→ **Task prompt**
For each line in the data that includes "semantic", make a copy.

→ **Entries provided**
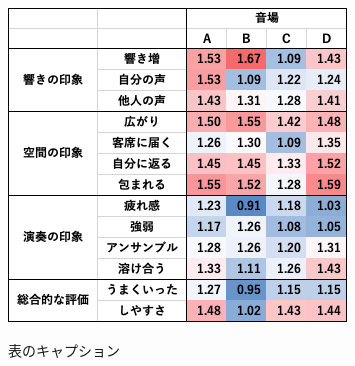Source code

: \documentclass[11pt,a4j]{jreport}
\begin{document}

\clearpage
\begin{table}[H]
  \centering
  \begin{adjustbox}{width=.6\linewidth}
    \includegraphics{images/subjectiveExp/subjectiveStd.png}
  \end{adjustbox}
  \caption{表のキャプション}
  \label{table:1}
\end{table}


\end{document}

* * *

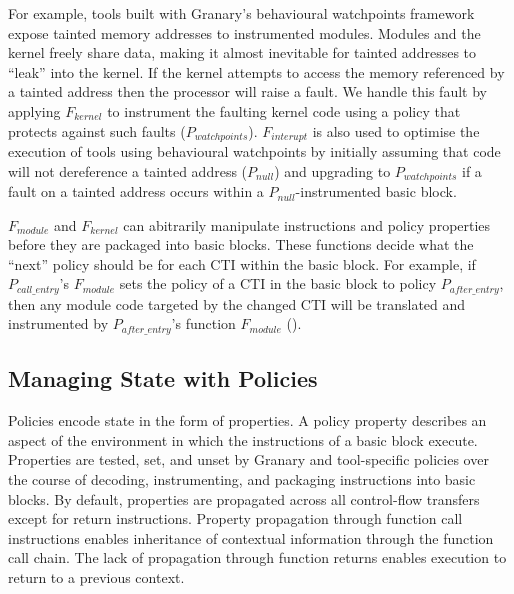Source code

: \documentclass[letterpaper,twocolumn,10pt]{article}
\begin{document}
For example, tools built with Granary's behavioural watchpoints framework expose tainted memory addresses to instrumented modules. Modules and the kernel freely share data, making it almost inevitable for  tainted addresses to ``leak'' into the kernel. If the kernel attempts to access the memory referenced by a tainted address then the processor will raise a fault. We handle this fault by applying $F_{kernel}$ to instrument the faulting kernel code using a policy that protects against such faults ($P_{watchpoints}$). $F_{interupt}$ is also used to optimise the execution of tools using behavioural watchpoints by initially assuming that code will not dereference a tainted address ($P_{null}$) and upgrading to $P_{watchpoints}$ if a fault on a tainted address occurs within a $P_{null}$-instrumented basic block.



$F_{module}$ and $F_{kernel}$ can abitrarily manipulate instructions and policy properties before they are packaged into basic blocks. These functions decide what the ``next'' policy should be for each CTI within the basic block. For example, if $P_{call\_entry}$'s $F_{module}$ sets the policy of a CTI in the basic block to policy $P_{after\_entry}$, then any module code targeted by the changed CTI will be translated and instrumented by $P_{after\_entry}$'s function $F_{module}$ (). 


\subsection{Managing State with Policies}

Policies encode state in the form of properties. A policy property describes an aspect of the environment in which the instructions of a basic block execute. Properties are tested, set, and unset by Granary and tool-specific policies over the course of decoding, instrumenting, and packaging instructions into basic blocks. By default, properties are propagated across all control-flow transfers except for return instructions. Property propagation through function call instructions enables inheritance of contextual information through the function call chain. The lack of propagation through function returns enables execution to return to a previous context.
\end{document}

...

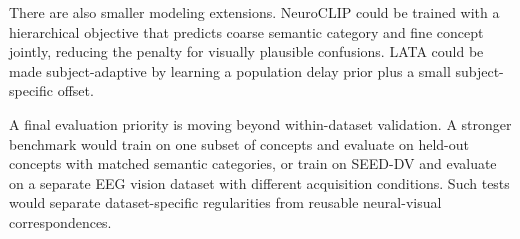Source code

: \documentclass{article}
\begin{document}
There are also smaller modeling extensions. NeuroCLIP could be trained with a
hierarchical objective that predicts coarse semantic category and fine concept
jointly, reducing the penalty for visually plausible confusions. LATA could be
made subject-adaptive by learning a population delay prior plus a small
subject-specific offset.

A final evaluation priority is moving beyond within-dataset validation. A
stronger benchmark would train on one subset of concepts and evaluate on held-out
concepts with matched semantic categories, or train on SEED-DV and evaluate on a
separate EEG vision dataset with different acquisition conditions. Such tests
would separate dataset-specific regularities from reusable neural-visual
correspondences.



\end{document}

→ **Response box**
hierarchical objective that predicts coarse semantic category and fine concept
concepts with matched semantic categories, or train on SEED-DV and evaluate on a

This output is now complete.